--- Problem ---
The lines to copy are those in the listing below that contain the word "tilde".
━━━ Dataset content
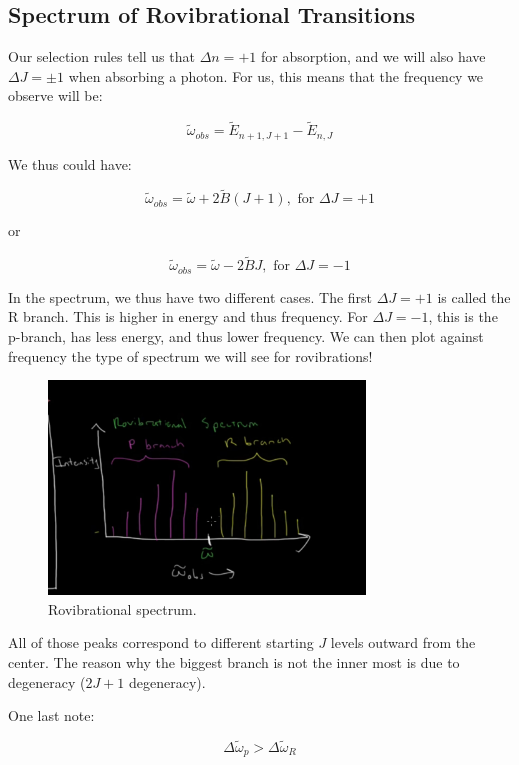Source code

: \documentclass{article}
\newcommand{\be}{\begin{equation}}
\newcommand{\ee}{\end{equation}}
\begin{document}
\subsection{Spectrum of Rovibrational Transitions}

Our selection rules tell us that $\Delta n = +1$ for absorption, and we will also have $\Delta J = \pm 1$ when absorbing a photon. For us, this means that the frequency we observe will be:

\be
\tilde \omega_{obs} = \tilde E_{n+1, J+1} - \tilde E_{n, J}
\ee

We thus could have:

\be
\tilde \omega_{obs} = \tilde \omega + 2\tilde B \left(J+1\right), \text{ for } \Delta J = +1
\ee

or

\be
\tilde \omega_{obs} = \tilde \omega - 2\tilde B J, \text{ for } \Delta J = -1
\ee

In the spectrum, we thus have two different cases. The first $\Delta J = +1$ is called the R branch. This is higher in energy and thus frequency. For $\Delta J = -1$, this is the p-branch, has less energy, and thus lower frequency. We can then plot against frequency the type of spectrum we will see for rovibrations! 

 \begin{figure}
    \centering
    \includegraphics[width=0.75\textwidth]{Screen Shot 2020-09-27 at 6.27.05 PM.png}
    \caption{Rovibrational spectrum.}
    \label{fig:rovospec}
\end{figure}

All of those peaks correspond to different starting $J$ levels outward from the center. The reason why the biggest branch is not the inner most is due to degeneracy ($2J+1$ degeneracy).

One last note:

\be
\Delta \tilde \omega_p > \Delta \tilde \omega_R
\ee
\end{document}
━━━━━━
--- Task solution ---
\tilde \omega_{obs} = \tilde E_{n+1, J+1} - \tilde E_{n, J}
\tilde \omega_{obs} = \tilde \omega + 2\tilde B \left(J+1\right), \text{ for } \Delta J = +1
\tilde \omega_{obs} = \tilde \omega - 2\tilde B J, \text{ for } \Delta J = -1
\Delta \tilde \omega_p > \Delta \tilde \omega_R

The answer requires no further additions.